---------- SOURCE MATERIAL ----------

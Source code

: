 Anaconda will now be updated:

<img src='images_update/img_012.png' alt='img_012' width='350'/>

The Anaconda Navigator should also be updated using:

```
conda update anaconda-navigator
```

----------

• EXERCISE OBJECTIVE:
Retype all of the records so that every line matches the original exactly.

• EXERCISE RESULT:
Source code

: Anaconda will now be updated:

<img src='images_update/img_012.png' alt='img_012' width='350'/>

The Anaconda Navigator should also be updated using:

```
conda update anaconda-navigator
```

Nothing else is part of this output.